ROBERT Mugabe’s passing brings to mind Prince Charles’s visit to Zimbabwe soon after its independence, where he was expected to ride a domesticated Cape buffalo during a visit to an agricultural college. Liaison officer Andrew Parker Bowles test rode the animal beforehand. He was hurled off and badly gored, later joking: ‘I always remind Charles that if it hadn’t gored me and had gored him, things might be very different.’ Still, Andrew gallantly sacrificed wife Camilla for his king.
DAVID Cameron, in a front pew at Paddy Ashdown’s Westminster Abbey memorial service, diplomatically forgets his past description of Paddy in a BBC Radio 4 documentary about William Gladstone.
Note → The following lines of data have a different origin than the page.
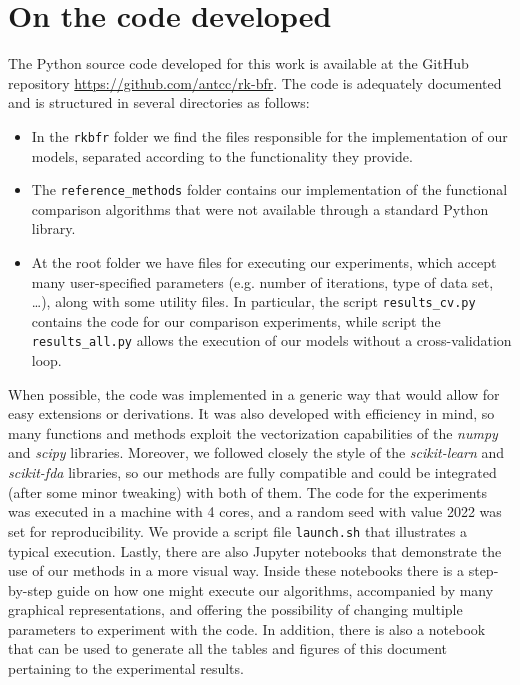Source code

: %
%

\chapter{On the code developed}\label{ch:code}

The Python source code developed for this work is available at the GitHub repository \url{https://github.com/antcc/rk-bfr}. The code is adequately documented and is structured in several directories as follows:

\begin{itemize}
  \item In the \texttt{rkbfr} folder we find the files responsible for the implementation of our models, separated according to the functionality they provide.
  \item The \texttt{reference\_methods} folder contains our implementation of the functional comparison algorithms that were not available through a standard Python library.
  \item At the root folder we have files for executing our experiments, which accept many user-specified parameters (e.g. number of iterations, type of data set, \ldots), along with some utility files. In particular, the script \texttt{results\_cv.py} contains the code for our comparison experiments, while script the \texttt{results\_all.py} allows the execution of our models without a cross-validation loop.
\end{itemize}

When possible, the code was implemented in a generic way that would allow for easy extensions or derivations. It was also developed with efficiency in mind, so many functions and methods exploit the vectorization capabilities of the \textit{numpy} and \textit{scipy} libraries. Moreover, we followed closely the style of the \textit{scikit-learn} and \textit{scikit-fda} libraries, so our methods are fully compatible and could be integrated (after some minor tweaking) with both of them. The code for the experiments was executed in a machine with 4 cores, and a random seed with value 2022 was set for reproducibility. We provide a script file \texttt{launch.sh} that illustrates a typical execution. Lastly, there are also Jupyter notebooks that demonstrate the use of our methods in a more visual way. Inside these notebooks there is a step-by-step guide on how one might execute our algorithms, accompanied by many graphical representations, and offering the possibility of changing multiple parameters to experiment with the code. In addition, there is also a notebook that can be used to generate all the tables and figures of this document pertaining to the experimental results.
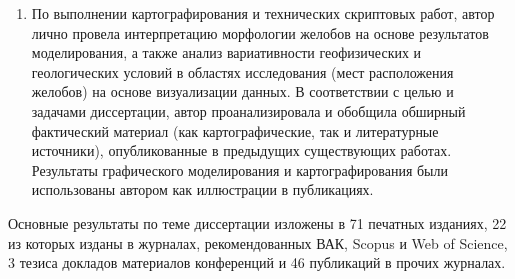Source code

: \begin{enumerate}[label=\emph{\Alph*})]
	\item По выполнении картографирования и технических скриптовых работ, автор лично провела интерпретацию морфологии желобов на основе результатов моделирования, а также анализ вариативности геофизических и геологических условий в областях исследования (мест расположения желобов) на основе визуализации данных. В соответствии с целью и задачами диссертации, автор проанализировала и обобщила обширный фактический материал (как картографические, так и литературные источники), опубликованные в предыдущих существующих работах. Результаты графического моделирования и картографирования были использованы автором как иллюстрации в публикациях. 
\end{enumerate}

{%
    {\publications} Основные результаты по теме диссертации изложены
    в 71 печатных изданиях,  22 из которых изданы в журналах, рекомендованных ВАК, Scopus и Web of Science,
    3 тезиса докладов материалов конференций и 46 публикаций в прочих журналах.
}%

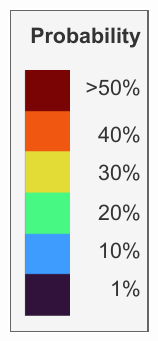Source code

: \begin{figure}[H]
\begin{subfigure}[t]{0.06\textwidth}
        \includegraphics[width=\linewidth,height=3.65\linewidth]{figs_06/legend_probability.pdf}

\end{subfigure}
\end{figure}

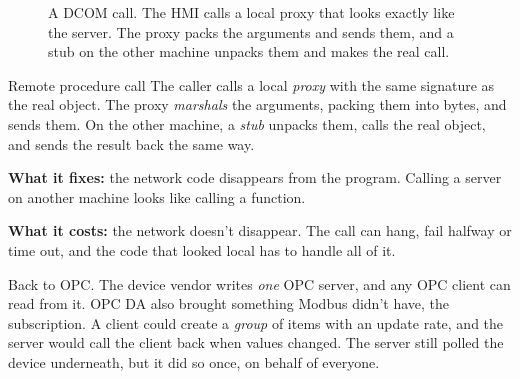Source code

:\begin{figure}[htbp]
\centering
{}
\caption{A DCOM call. The HMI calls a local proxy that looks exactly like the
server. The proxy packs the arguments and sends them, and a stub on the other
machine unpacks them and makes the real call.}
\end{figure}

\begin{concept}{Remote procedure call}
The caller calls a local \emph{proxy} with the same signature as the real
object. The proxy \emph{marshals} the arguments, packing them into bytes, and
sends them. On the other machine, a \emph{stub} unpacks them, calls the real
object, and sends the result back the same way.

\textbf{What it fixes:} the network code disappears from the program. Calling a
server on another machine looks like calling a function.

\textbf{What it costs:} the network doesn't disappear. The call can hang, fail
halfway or time out, and the code that looked local has to handle all of it.
\end{concept}

Back to OPC. The device vendor writes \emph{one} OPC server, and any OPC client
can read from it. OPC DA also brought something Modbus didn't have, the subscription. A client
could create a \emph{group} of items with an update rate, and the server would
call the client back when values changed. The server still polled the device
underneath, but it did so once, on behalf of everyone.

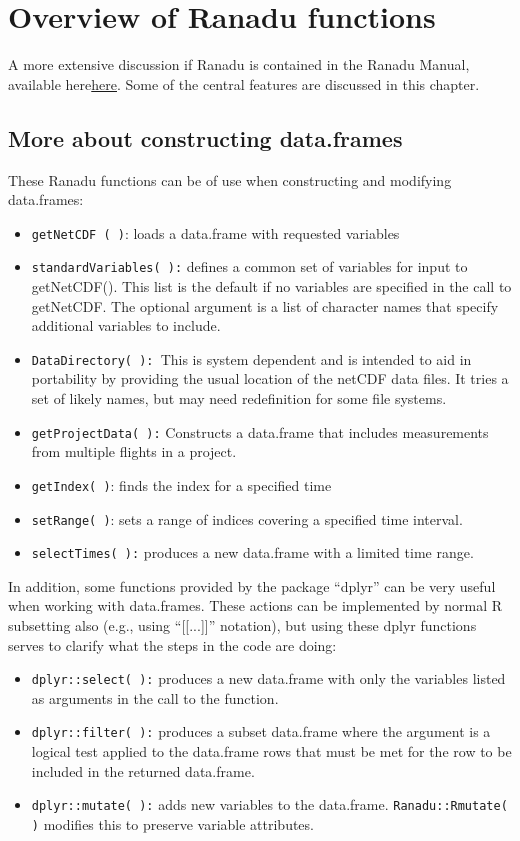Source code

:\documentclass[12pt,english]{report}\usepackage[]{graphicx}\usepackage[]{color}
\begin{document}
\chapter{Overview of Ranadu functions}

A more extensive discussion if Ranadu is contained in the Ranadu Manual,
available here\href{https://github.com/NCAR/Ranadu/blob/WAC/inst/RanaduManual.pdf}{here}.
Some of the central features are discussed in this chapter.

\section{More about constructing data.frames}

These Ranadu functions can be of use when constructing and modifying
data.frames:
\begin{itemize}
\item \texttt{getNetCDF ( )}: loads a data.frame with requested variables
\item \texttt{standardVariables( ):} defines a common set of variables for
input to getNetCDF(). This list is the default if no variables are
specified in the call to getNetCDF. The optional argument is a list
of character names that specify additional variables to include.
\item \texttt{DataDirectory( ): }This is system dependent and is intended
to aid in portability by providing the usual location of the netCDF
data files. It tries a set of likely names, but may need redefinition
for some file systems.
\item \texttt{getProjectData( ):} Constructs a data.frame that includes
measurements from multiple flights in a project.
\item \texttt{getIndex( )}: finds the index for a specified time
\item \texttt{setRange( )}: sets a range of indices covering a specified
time interval.
\item \texttt{selectTimes( ):} produces a new data.frame with a limited
time range.
\end{itemize}
In addition, some functions provided by the package ``dplyr'' can
be very useful when working with data.frames. These actions can be
implemented by normal R subsetting also (e.g., using ``{[}{[}...{]}{]}''
notation), but using these dplyr functions serves to clarify what
the steps in the code are doing:
\begin{itemize}
\item \texttt{dplyr::select( ):} produces a new data.frame with only the
variables listed as arguments in the call to the function.
\item \texttt{dplyr::filter( ):} produces a subset data.frame where the
argument is a logical test applied to the data.frame rows that must
be met for the row to be included in the returned data.frame.
\item \texttt{dplyr::mutate( ):} adds new variables to the data.frame. \texttt{Ranadu::Rmutate(
)} modifies this to preserve variable attributes.
\end{itemize}
\end{document}

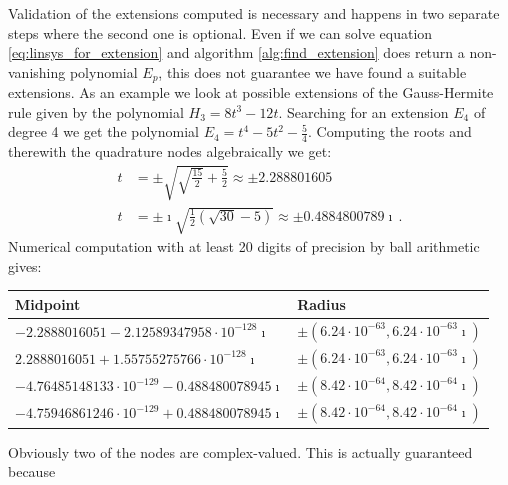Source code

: \documentclass[a4paper,10pt]{article}
\begin{document}
Validation of the extensions computed is necessary and happens in
two separate steps where the second one is optional. Even if we
can solve equation \eqref{eq:linsys_for_extension} and algorithm
\ref{alg:find_extension} does return a non-vanishing polynomial $E_p$,
this does not guarantee we have found a suitable extensions.
As an example we look at possible extensions of the Gauss-Hermite rule
given by the polynomial $H_3 = 8t^3 - 12t$. Searching for an extension
$E_4$ of degree 4 we get the polynomial $E_4 = t^4 - 5t^2 - \frac{5}{4}$.
Computing the roots and therewith the quadrature nodes algebraically we get:
\begin{align*}
  t &= \pm\sqrt{\sqrt{\frac{15}{2}}+\frac{5}{2}} \approx \pm 2.288801605\\
  t &= \pm \imath \sqrt{\frac{1}{2} \left(\sqrt{30}-5\right)} \approx \pm 0.4884800789 \imath \,.
\end{align*}
Numerical computation with at least 20 digits of precision by ball arithmetic gives:
\begin{table}[h]
  \centering
  \begin{tabular}{|l|l|}
  \hline
  Midpoint & Radius \\
  \hline
  $-2.2888016051 - 2.12589347958 \cdot 10^{-128}\imath$   & $\pm (6.24 \cdot 10^{-63}, 6.24 \cdot 10^{-63}\imath)$ \\
  $2.2888016051 + 1.55755275766 \cdot 10^{-128}\imath$    & $\pm (6.24 \cdot 10^{-63}, 6.24 \cdot 10^{-63}\imath)$ \\
  $-4.76485148133 \cdot 10^{-129} - 0.488480078945\imath$ & $\pm (8.42 \cdot 10^{-64}, 8.42 \cdot 10^{-64}\imath)$ \\
  $-4.75946861246 \cdot 10^{-129} + 0.488480078945\imath$ & $\pm (8.42 \cdot 10^{-64}, 8.42 \cdot 10^{-64}\imath)$ \\
  \hline
  \end{tabular}
\end{table}
Obviously two of the nodes are complex-valued. This is actually guaranteed because
\end{document}
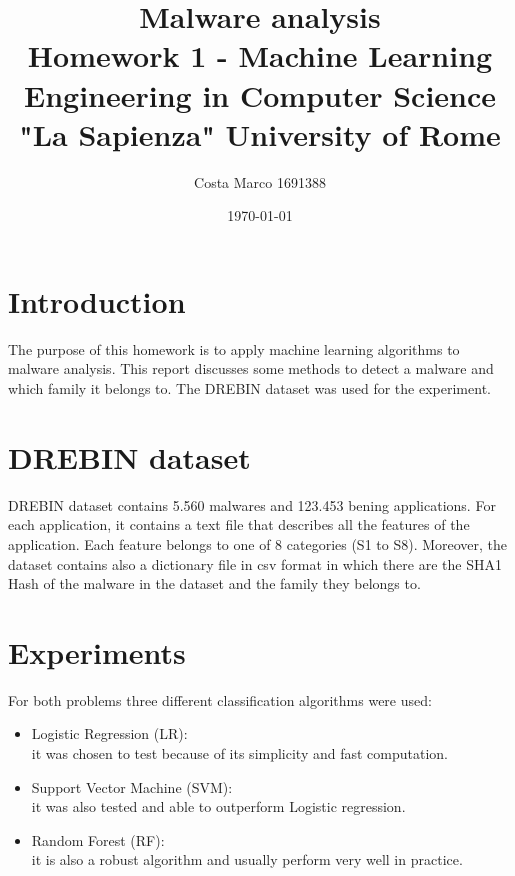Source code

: \documentclass[11pt]{article}
\title{\textbf{Malware analysis} \\ \bigskip \large Homework 1 - Machine Learning \\ Engineering in Computer Science \\ "La Sapienza" University of Rome}
\author{Costa Marco 1691388}
\date{\today}
\begin{document}
\maketitle
\pagebreak
\tableofcontents
\pagebreak

\section{Introduction}
The purpose of this homework is to apply machine learning algorithms to malware analysis. This report
discusses some methods to detect a malware and which family it belongs to. The DREBIN dataset was used for the experiment.

\section{DREBIN dataset}
DREBIN dataset contains 5.560 malwares and 123.453 bening applications.
For each application, it contains a text file that describes all the
features of the application. Each feature belongs to one of 8 categories (S1 to S8).
Moreover, the dataset contains also a dictionary file in csv format in which there are the SHA1 Hash of the malware in the dataset and the family they belongs to.

\section{Experiments}
For both problems three different classification algorithms were used:
\begin{itemize}
	\item Logistic Regression (LR): \\ it was chosen to test because of its simplicity and
fast computation. 
	\item Support Vector Machine (SVM): \\ it was also tested and able to outperform Logistic regression.
	\item Random Forest (RF): \\ it is also a robust algorithm and usually perform very well in
	practice.
\end{itemize}

\pagebreak
\end{document}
He had said: ‘There’s only one problem with Gladstone, something a bit sanctimonious... you know, I was going to say Paddy Ashdown with whiskers.’
CLEARING her throat ahead of an interview by Gyles Brandreth at London’s Theatre Royal on Sunday, Joanna Lumley, pictured, should turn the tables and ask Gyles when he first met her. It was 50 years ago in Oxford’s Randolph Hotel with DJ Simon Dee. Gyles recalls in his diary: ‘When I went to collect him from his room I found him drinking champagne with a beautiful actress/model, Joanna Lumley. She is very lovely. I glimpsed her in her crisp white bra and panties.’ Pass the jump leads Brandreth!
AMBER Rudd won’t be defending her fragile 346 majority in Hastings and Rye, saying: ‘I’m looking at my options at the moment.’ She’s clearly peering enviously at fellow Remainer and retiring MP Sir Nicholas Soames’s nearby constituency of Mid Sussex with his 20,000 majority.
ALASTAIR Campbell wisely declined playwright Lloyd Evans’s invitation to attend Cherie – My Struggle, currently on at Islington’s Hen & Chickens theatre. Evans explains: ‘In the play Cherie describes him as a chest-thumping, alpha-male, king-ofthe-jungle, sexist, control-freak, loudmouth bully from Yorkshire, adding, “I say that as a colleague. Some people don’t like him at all”.’
THE Queen’s former chef Darren McGrady sarcastically tweets about my story of her enjoying Fray Bentos pies on royal flights: ‘I feel bad now, sitting behind her on these flights quaffing champagne, eating steak and lobster and complaining the Bearnaise was a little thick.’ Odd, I wonder if HM has any idea who he is.